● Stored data
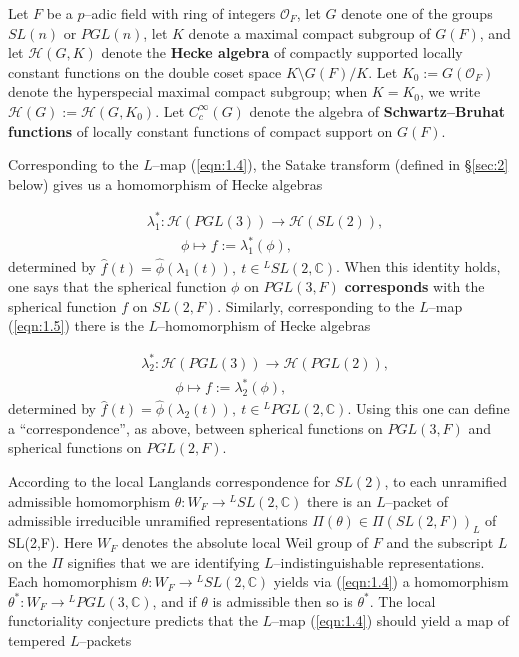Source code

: \documentclass[12pt,letterpaper]{amsart}
\numberwithin{equation}{section}
\theoremstyle{definition}
\theoremstyle{plain}
\providecommand{\cal}{\mathcal}
\def\hhh{{\cal H}}
\def\ccc{\mathbb{C}}
\def\off{{\cal O}_F}
\begin{document}
Let $F$ be a $p$--adic field with ring of integers $\off$, let $G$
denote one of the groups $SL(n)$ or $PGL(n)$, let $K$ denote
a maximal compact subgroup of $G(F)$, and let $\hhh (G,K)$
denote the {\bf Hecke algebra} of compactly
supported locally constant functions on the double coset space
$K\setminus G(F)/K$. Let $K_0:= G(\off )$ denote the hyperspecial
maximal compact subgroup; when $K = K_0$, we write $\hhh (G) := 
\hhh (G,K_0)$. Let $C^\infty_c(G)$ denote the algebra of 
{\bf Schwartz--Bruhat functions} of locally constant functions of
compact support on $G(F)$. 
 
Corresponding to the $L$--map (\ref{eqn:1.4}), the Satake transform (defined 
in \S \ref{sec:2} below) gives us a homomorphism of Hecke algebras

\begin{equation}
\label{eqn:1.6}
\begin{split}
&\lambda_1^* : \hhh (PGL(3)) \rightarrow \hhh (SL(2)),\\
&\ \ \ \ \ \ \ \ \ \ \ \phi \longmapsto f :=\lambda_1^*(\phi),
\end{split}
\end{equation}
determined by 
$\hat{f}(t) = \hat{\phi }(\lambda_1 (t)),\ t \in {^{L}SL(2,\ccc )}$.
When this identity holds, one says that the spherical function $\phi $
on $PGL(3,F)$ {\bf corresponds} with the spherical function $f$ on $SL(2,F)$.
Similarly, corresponding to the $L$--map (\ref{eqn:1.5})
there is the $L$--homomorphism of Hecke algebras

\begin{equation}
\label{eqn:1.7}
\begin{split}
&\lambda_2^* : \hhh (PGL(3)) \rightarrow \hhh (PGL(2)),\\
&\ \ \ \ \ \ \ \ \ \ \ \phi \longmapsto f := \lambda_2^*(\phi),
\end{split}
\end{equation}
determined by $\hat{f}(t) = \hat{\phi }(\lambda_2 (t)),\ t \in 
{^{L}PGL(2,\ccc )}$. Using this one can define a ``correspondence'', as above,
between spherical functions on $PGL(3,F)$ and spherical functions on
$PGL(2,F)$. 
 
According to the local Langlands correspondence for $SL(2)$, to each
unramified admissible homomorphism
$\theta :W_F \rightarrow {^{L}SL(2,\ccc )}$ there is an $L$--packet of
admissible irreducible 
unramified representations $\Pi (\theta )  \in
\Pi (SL(2,F))_L$ of SL(2,F). Here $W_F$ denotes the 
absolute local Weil group of $F$ and the subscript $L$ on the $\Pi$ signifies
that we are identifying $L$--indistinguishable representations. 
Each homomorphism
$\theta : W_F \rightarrow {^{L}SL(2,\ccc )}$ yields via (\ref{eqn:1.4})
a homomorphism $\theta^* : W_F \rightarrow {^{L}PGL(3,\ccc )}$, and if 
$\theta$ is
admissible then so is $\theta^*$. The local functoriality conjecture
predicts that the $L$--map (\ref{eqn:1.4}) 
should yield a map of tempered $L$--packets
\end{document}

● PROMPT
Each line of the data must be restated exactly, and the pictures must be left out.

● FINISHED TASK
Source code

: \documentclass[12pt,letterpaper]{amsart}
\numberwithin{equation}{section}
\theoremstyle{definition}
\theoremstyle{plain}
\providecommand{\cal}{\mathcal}
\def\hhh{{\cal H}}
\def\ccc{\mathbb{C}}
\def\off{{\cal O}_F}
\begin{document}
Let $F$ be a $p$--adic field with ring of integers $\off$, let $G$
denote one of the groups $SL(n)$ or $PGL(n)$, let $K$ denote
a maximal compact subgroup of $G(F)$, and let $\hhh (G,K)$
denote the {\bf Hecke algebra} of compactly
supported locally constant functions on the double coset space
$K\setminus G(F)/K$. Let $K_0:= G(\off )$ denote the hyperspecial
maximal compact subgroup; when $K = K_0$, we write $\hhh (G) := 
\hhh (G,K_0)$. Let $C^\infty_c(G)$ denote the algebra of 
{\bf Schwartz--Bruhat functions} of locally constant functions of
compact support on $G(F)$. 
 
Corresponding to the $L$--map (\ref{eqn:1.4}), the Satake transform (defined 
in \S \ref{sec:2} below) gives us a homomorphism of Hecke algebras

\begin{equation}
\label{eqn:1.6}
\begin{split}
&\lambda_1^* : \hhh (PGL(3)) \rightarrow \hhh (SL(2)),\\
&\ \ \ \ \ \ \ \ \ \ \ \phi \longmapsto f :=\lambda_1^*(\phi),
\end{split}
\end{equation}
determined by 
$\hat{f}(t) = \hat{\phi }(\lambda_1 (t)),\ t \in {^{L}SL(2,\ccc )}$.
When this identity holds, one says that the spherical function $\phi $
on $PGL(3,F)$ {\bf corresponds} with the spherical function $f$ on $SL(2,F)$.
Similarly, corresponding to the $L$--map (\ref{eqn:1.5})
there is the $L$--homomorphism of Hecke algebras

\begin{equation}
\label{eqn:1.7}
\begin{split}
&\lambda_2^* : \hhh (PGL(3)) \rightarrow \hhh (PGL(2)),\\
&\ \ \ \ \ \ \ \ \ \ \ \phi \longmapsto f := \lambda_2^*(\phi),
\end{split}
\end{equation}
determined by $\hat{f}(t) = \hat{\phi }(\lambda_2 (t)),\ t \in 
{^{L}PGL(2,\ccc )}$. Using this one can define a ``correspondence'', as above,
between spherical functions on $PGL(3,F)$ and spherical functions on
$PGL(2,F)$. 
 
According to the local Langlands correspondence for $SL(2)$, to each
unramified admissible homomorphism
$\theta :W_F \rightarrow {^{L}SL(2,\ccc )}$ there is an $L$--packet of
admissible irreducible 
unramified representations $\Pi (\theta )  \in
\Pi (SL(2,F))_L$ of SL(2,F). Here $W_F$ denotes the 
absolute local Weil group of $F$ and the subscript $L$ on the $\Pi$ signifies
that we are identifying $L$--indistinguishable representations. 
Each homomorphism
$\theta : W_F \rightarrow {^{L}SL(2,\ccc )}$ yields via (\ref{eqn:1.4})
a homomorphism $\theta^* : W_F \rightarrow {^{L}PGL(3,\ccc )}$, and if 
$\theta$ is
admissible then so is $\theta^*$. The local functoriality conjecture
predicts that the $L$--map (\ref{eqn:1.4}) 
should yield a map of tempered $L$--packets
\end{document}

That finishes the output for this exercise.